To: "Michael A. Nachbaur" <mike@nachbaur.com>
From: Nathan Torkington <gnat@frii.com>
Subject: Re: [OT] JMS-like event framework for Perl
Date: Sun, 11 Mar 2001 08:35:51 +1300
"Michael A. Nachbaur" wrote:
>
> Since today seems to be "The Day of the Off Topic(tm)", I thought I'd jump
> in with my question.
>
> Is there a event messaging framework available for Perl, similar to JMS?
> I'd like to be able to have an object registered as a handler for certain
> "events", and have perl code throw those events causing the object to be run
> automatically (publish / subscribe model).
I think there's an Event.pm, but you're probably after something like POE:
http://www.perl.com/pub/2001/01/poe.html <- intro and tutorial
http://poe.perl.org/ <- homepage (down?)
http://poe.dyndns.org/ <- Rocco's dialin machine
===
To: jeff saenz <jeff@planetoid.net>
From: Nathan Torkington <gnat@frii.com>
Subject: Re: [OT] JMS-like event framework for Perl
Date: Sun, 11 Mar 2001 09:25:59 +1300
jeff saenz wrote:
> Might be possible that soap is addressing messaging issues.
> > > Is there a event messaging framework available for Perl, similar to JMS?
> > > I'd like to be able to have an object registered as a handler for certain
> > > "events", and have perl code throw those events causing the object to be
> > > run automatically (publish / subscribe model).

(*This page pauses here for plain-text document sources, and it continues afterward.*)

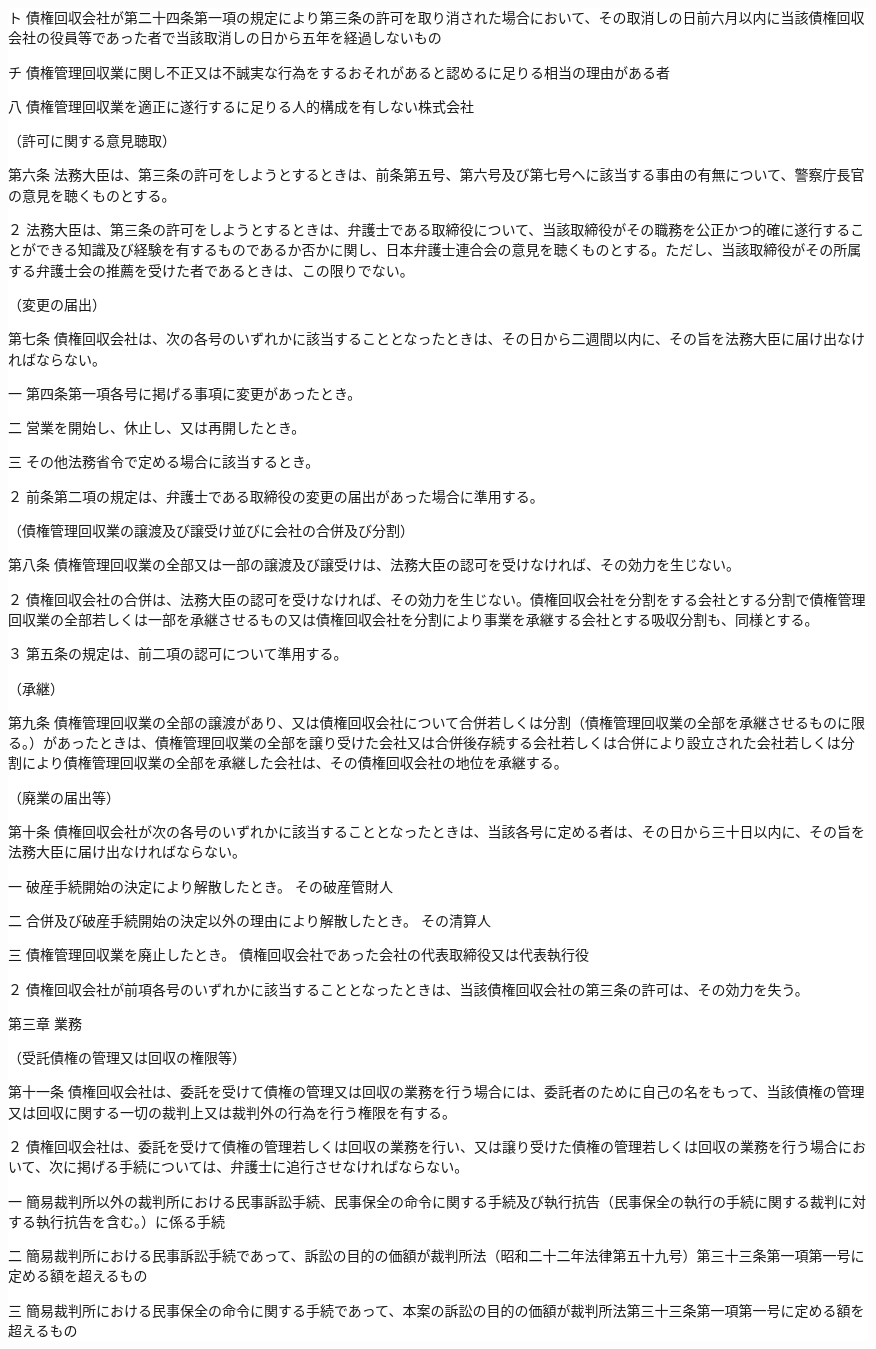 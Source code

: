 ト 債権回収会社が第二十四条第一項の規定により第三条の許可を取り消された場合において、その取消しの日前六月以内に当該債権回収会社の役員等であった者で当該取消しの日から五年を経過しないもの

チ 債権管理回収業に関し不正又は不誠実な行為をするおそれがあると認めるに足りる相当の理由がある者

八 債権管理回収業を適正に遂行するに足りる人的構成を有しない株式会社

（許可に関する意見聴取）

第六条 法務大臣は、第三条の許可をしようとするときは、前条第五号、第六号及び第七号ヘに該当する事由の有無について、警察庁長官の意見を聴くものとする。

２ 法務大臣は、第三条の許可をしようとするときは、弁護士である取締役について、当該取締役がその職務を公正かつ的確に遂行することができる知識及び経験を有するものであるか否かに関し、日本弁護士連合会の意見を聴くものとする。ただし、当該取締役がその所属する弁護士会の推薦を受けた者であるときは、この限りでない。

（変更の届出）

第七条 債権回収会社は、次の各号のいずれかに該当することとなったときは、その日から二週間以内に、その旨を法務大臣に届け出なければならない。

一 第四条第一項各号に掲げる事項に変更があったとき。

二 営業を開始し、休止し、又は再開したとき。

三 その他法務省令で定める場合に該当するとき。

２ 前条第二項の規定は、弁護士である取締役の変更の届出があった場合に準用する。

（債権管理回収業の譲渡及び譲受け並びに会社の合併及び分割）

第八条 債権管理回収業の全部又は一部の譲渡及び譲受けは、法務大臣の認可を受けなければ、その効力を生じない。

２ 債権回収会社の合併は、法務大臣の認可を受けなければ、その効力を生じない。債権回収会社を分割をする会社とする分割で債権管理回収業の全部若しくは一部を承継させるもの又は債権回収会社を分割により事業を承継する会社とする吸収分割も、同様とする。

３ 第五条の規定は、前二項の認可について準用する。

（承継）

第九条 債権管理回収業の全部の譲渡があり、又は債権回収会社について合併若しくは分割（債権管理回収業の全部を承継させるものに限る。）があったときは、債権管理回収業の全部を譲り受けた会社又は合併後存続する会社若しくは合併により設立された会社若しくは分割により債権管理回収業の全部を承継した会社は、その債権回収会社の地位を承継する。

（廃業の届出等）

第十条 債権回収会社が次の各号のいずれかに該当することとなったときは、当該各号に定める者は、その日から三十日以内に、その旨を法務大臣に届け出なければならない。

一 破産手続開始の決定により解散したとき。 その破産管財人

二 合併及び破産手続開始の決定以外の理由により解散したとき。 その清算人

三 債権管理回収業を廃止したとき。 債権回収会社であった会社の代表取締役又は代表執行役

２ 債権回収会社が前項各号のいずれかに該当することとなったときは、当該債権回収会社の第三条の許可は、その効力を失う。

第三章 業務

（受託債権の管理又は回収の権限等）

第十一条 債権回収会社は、委託を受けて債権の管理又は回収の業務を行う場合には、委託者のために自己の名をもって、当該債権の管理又は回収に関する一切の裁判上又は裁判外の行為を行う権限を有する。

２ 債権回収会社は、委託を受けて債権の管理若しくは回収の業務を行い、又は譲り受けた債権の管理若しくは回収の業務を行う場合において、次に掲げる手続については、弁護士に追行させなければならない。

一 簡易裁判所以外の裁判所における民事訴訟手続、民事保全の命令に関する手続及び執行抗告（民事保全の執行の手続に関する裁判に対する執行抗告を含む。）に係る手続

二 簡易裁判所における民事訴訟手続であって、訴訟の目的の価額が裁判所法（昭和二十二年法律第五十九号）第三十三条第一項第一号に定める額を超えるもの

三 簡易裁判所における民事保全の命令に関する手続であって、本案の訴訟の目的の価額が裁判所法第三十三条第一項第一号に定める額を超えるもの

You're right, SOAP::Lite can do these things (and more). I was hallucinating,
thinking that you wanted to write a program in an event-driven style.
http://www.soaplite.com/
http://guide.soaplite.com/
===
To: Modperl Mailing List <modperl@apache.org>
From: Gunther Birznieks <gunther@extropia.com>
Subject: Re: [OT] JMS-like event framework for Perl
Date: Sun, 11 Mar 2001 15:24:30 +0800
Although SOAP::Lite interfaces with SMTP and POP3, I don't know if
SOAP::Lite really qualifies to be in the same class as products like JMS,
Neon, or Microsoft MSMQ.
However, I think the description of what the author is interested in is a
bit vague. The words seem to indicate that he would be satisfied by setting
up a SOAP service on an HTTP server that listens to calls made to it (the
events) and then runs.
This is a simpler model and does not really describe publish/subscribe as
being a feature he wants. That is, to me, IMHO ...

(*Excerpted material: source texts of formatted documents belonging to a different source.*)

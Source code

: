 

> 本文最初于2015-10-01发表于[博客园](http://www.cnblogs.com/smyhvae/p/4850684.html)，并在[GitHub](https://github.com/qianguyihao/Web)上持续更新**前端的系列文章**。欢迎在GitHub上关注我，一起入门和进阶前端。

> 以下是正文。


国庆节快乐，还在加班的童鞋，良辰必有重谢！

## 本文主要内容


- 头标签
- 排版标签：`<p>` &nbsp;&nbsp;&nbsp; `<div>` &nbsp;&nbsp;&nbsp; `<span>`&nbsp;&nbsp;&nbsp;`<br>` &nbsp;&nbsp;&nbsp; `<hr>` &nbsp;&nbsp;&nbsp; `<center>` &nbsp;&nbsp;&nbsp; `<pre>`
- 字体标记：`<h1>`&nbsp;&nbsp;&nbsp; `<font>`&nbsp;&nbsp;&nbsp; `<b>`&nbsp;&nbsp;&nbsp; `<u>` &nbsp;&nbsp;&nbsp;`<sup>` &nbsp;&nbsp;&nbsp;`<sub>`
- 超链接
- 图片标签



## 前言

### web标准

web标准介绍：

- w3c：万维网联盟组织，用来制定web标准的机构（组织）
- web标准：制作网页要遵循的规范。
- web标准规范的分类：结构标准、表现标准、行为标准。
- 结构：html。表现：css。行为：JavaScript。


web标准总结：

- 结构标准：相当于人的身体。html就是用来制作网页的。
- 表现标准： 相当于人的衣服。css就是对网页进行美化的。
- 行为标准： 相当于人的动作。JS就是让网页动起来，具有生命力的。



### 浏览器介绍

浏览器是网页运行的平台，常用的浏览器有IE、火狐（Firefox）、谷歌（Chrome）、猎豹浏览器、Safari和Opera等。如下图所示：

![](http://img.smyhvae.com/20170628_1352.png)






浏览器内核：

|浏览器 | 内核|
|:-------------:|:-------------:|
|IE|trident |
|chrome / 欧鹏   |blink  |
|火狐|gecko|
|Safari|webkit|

Publish/subscribe entails a lot of headaches about allowing multiple
subscribers (consumers of data), maintaining the integrity of those
messages, and making sure that all subscribers have a fair chance to get
them. In larger environments the idea behind messaging is that you
sacrifice speed for reliability of having a central queueing mechanism that
may or may not be backed up by a persistent storage and that can notify
clients that are subscribed in sort-of real time that a new message exists
on the queue (without having to poll).
And it doesn't sound like this user needs that. Also has not made clear
what the relationship is between the event-driven objects. If the client is
always requesting from the server or if the server needs to "call back" to
the client to notify the client that something has occured. The former is
obvious and easy with SOAP while the later is somewhat less trivial.
POE seems more interesting, but is also not precisely publish/subscribe. It
seems a bit more generic than that. Again, not quite the same as JMS, but
something like it could be built from POE it seems.
The thing that would be interesting to me is a more detailed description of
what is needed. What features of JMS specifically are interesting to the
original poster. Perhaps a project written on top of SOAP::Lite or POE
would be in order. Or perhaps maybe the problem is just simpler than it's
made out to be by asking for JMS features.
===
To: modperl@apache.org
From: Paul Kulchenko <paulclinger@yahoo.com>
Subject: Re: [OT] JMS-like event framework for Perl
Date: Sun, 11 Mar 2001 09:35:33 -0800 (PST)
Hi, Gunther!
>Although SOAP::Lite interfaces with SMTP and POP3, I don't know if
>SOAP::Lite really qualifies to be in the same class as products like
>JMS, Neon, or Microsoft MSMQ.
I think not or at least not yet :).
>However, I think the description of what the author is interested in
>is a bit vague. The words seem to indicate that he would be
>satisfied by setting up a SOAP service on an HTTP server that
>listens to calls made to it (the events) and then runs.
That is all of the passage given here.